The Chimp & See project
Zooniverse is one of the larger citizen science web portals. It was launched in 2009 by the Citizen Science Alliance (CSA), which has board members from various institutions such as the Adler Planetarium and the Johns Hopkins University. As of now, the platform has more than 1.6 million registered volunteers participating in citizen science activities. In June 2020, the platform listed 99 active, 122 paused and 46 finished projects. All of these projects involve crowdsourced CS activities with active participation, where the volunteers annotate and classify entities among other types of activity. A comprehensive description of the typology of the CS activities in Zooniverse has been published by Michalak (2015).

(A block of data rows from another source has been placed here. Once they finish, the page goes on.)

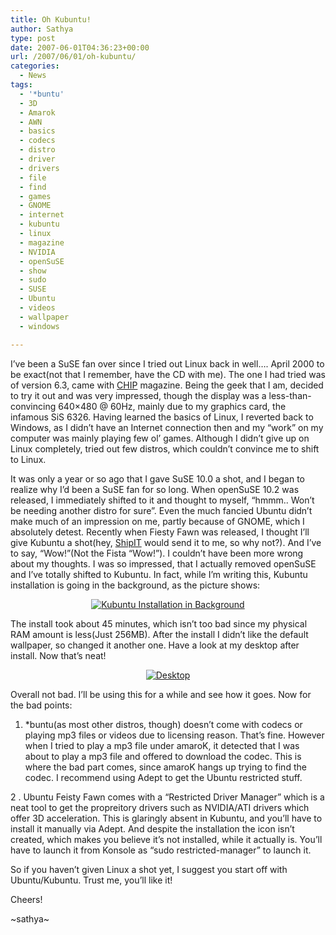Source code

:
 ```yaml
---
title: Oh Kubuntu!
author: Sathya
type: post
date: 2007-06-01T04:36:23+00:00
url: /2007/06/01/oh-kubuntu/
categories:
  - News
tags:
  - '*buntu'
  - 3D
  - Amarok
  - AWN
  - basics
  - codecs
  - distro
  - driver
  - drivers
  - file
  - find
  - games
  - GNOME
  - internet
  - kubuntu
  - linux
  - magazine
  - NVIDIA
  - openSuSE
  - show
  - sudo
  - SUSE
  - Ubuntu
  - videos
  - wallpaper
  - windows

---
```

I&#8217;ve been a SuSE fan over since I tried out Linux back in well&#8230;. April 2000 to be exact(not that I remember, have the CD with me). The one I had tried was of version 6.3, came with [CHIP][1] magazine. Being the geek that I am, decided to try it out and was very impressed, though the display was a less-than-convincing 640&#215;480 @ 60Hz, mainly due to my graphics card, the infamous SiS 6326. Having learned the basics of Linux, I reverted back to Windows, as I didn&#8217;t have an Internet connection then and my &#8220;work&#8221; on my computer was mainly playing few ol&#8217; games. Although I didn&#8217;t give up on Linux completely, tried out few distros, which couldn&#8217;t convince me to shift to Linux.
  
It was only a year or so ago that I gave SuSE 10.0 a shot, and I began to realize why I&#8217;d been a SuSE fan for so long. When openSuSE 10.2 was released, I immediately shifted to it and thought to myself, &#8220;hmmm.. Won&#8217;t be needing another distro for sure&#8221;. Even the much fancied Ubuntu didn&#8217;t make much of an impression on me, partly because of GNOME, which I absolutely detest. Recently when Fiesty Fawn was released, I thought I&#8217;ll give Kubuntu a shot(hey, [ShipIT][2] would send it to me, so why not?). And I&#8217;ve to say, &#8220;Wow!&#8221;(Not the Fista &#8220;Wow!&#8221;). I couldn&#8217;t have been more wrong about my thoughts. I was so impressed, that I actually removed openSuSE and I&#8217;ve totally shifted to Kubuntu. In fact, while I&#8217;m writing this, Kubuntu installation is going in the background, as the picture shows:[][3]

<p style="text-align:center;">
  <a href="https://sathyasays.files.wordpress.com/2007/05/snapshot1.png" title="Kubuntu Installation in Background"><img src="/files/2007/05/snapshot1.thumbnail.png" alt="Kubuntu Installation in Background" /></a>
</p>

The install took about 45 minutes, which isn&#8217;t too bad since my physical RAM amount is less(Just 256MB). After the install I didn&#8217;t like the default wallpaper, so changed it another one. Have a look at my desktop after install. Now that&#8217;s neat!

[][4]

<p style="text-align:center;">
  <a href="https://sathyasays.files.wordpress.com/2007/06/desktop.png" title="Desktop"><img src="/files/2007/06/desktop.thumbnail.png" alt="Desktop" /></a>
</p>

Overall not bad. I&#8217;ll be using this for a while and see how it goes. Now for the bad points:

1. *buntu(as most other distros, though) doesn&#8217;t come with codecs or playing mp3 files or videos due to licensing reason. That&#8217;s fine. However when I tried to play a mp3 file under amaroK, it detected that I was about to play a mp3 file and offered to download the codec. This is where the bad part comes, since amaroK hangs up trying to find the codec. I recommend using Adept to get the Ubuntu restricted stuff.

2 . Ubuntu Feisty Fawn comes with a &#8220;Restricted Driver Manager&#8221; which is a neat tool to get the propreitory drivers such as NVIDIA/ATI drivers which offer 3D acceleration. This is glaringly absent in Kubuntu, and you&#8217;ll have to install it manually via Adept. And despite the installation the icon isn&#8217;t created, which makes you believe it&#8217;s not installed, while it actually is. You&#8217;ll have to launch it from Konsole as &#8220;sudo restricted-manager&#8221; to launch it.

So if you haven&#8217;t given Linux a shot yet, I suggest you start off with Ubuntu/Kubuntu. Trust me, you&#8217;ll like it!

Cheers!

~sathya~

 [1]: https://www.chip-india.com
 [2]: https://shipit.kubuntu.com
 [3]: https://sathyasays.files.wordpress.com/2007/05/snapshot1.png "Kubuntu Installation in Background"
 [4]: https://sathyasays.files.wordpress.com/2007/06/desktop.png "Desktop"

Chimp & See, was started in 2015 by the Max Planck Institute for Evolutionary Anthropology as one of the projects on the Zooniverse platform. The goal of the project is to gain a better understanding of chimp culture, population size and demographics in specific regions of Africa. The type of activity is an annotation and classification task, where the volunteers identify species in videos. The web-based platform features a video player equipped with interactive tools that allow users to annotate parts of the video, for example to highlight certain behavioural patterns of chimpanzees. The volunteers are not required to have any prior knowledge in the field. They receive instructions for the annotation in an interactive web tutorial.
Goals and indicators
The Zooniverse projects are per se crowdsourced activities with active participation (Haklay, 2013). For each of the projects, a website with a communication forum exists. The actors of such an activity can be categorised by their role as a volunteer, a moderator or a scientist. From an external perspective, it is neither obvious nor trivial how the given roles correspond to the actual roles the volunteers take on in the discourse or communication in the forum (talk pages). The behavioural patterns and communication structures that can be observed within their forum communication might provide some clues about weaknesses and strengths in the facilitation of such online activities and might also help us understand how certain discourse patterns can be identified as characteristic of a particular citizen science project. The goal of this work in CS Track is to create an initial and exploratory study to characterise a CS project to infer more general mechanisms that can be applied to a variety of projects. The “Chimp & See” project had been selected as a prototypical project for our analysis. On the one hand, the original version of this project has been completed with a closed discussion forum. On the other hand, an active successor project exists leaving space for further exploration and comparison.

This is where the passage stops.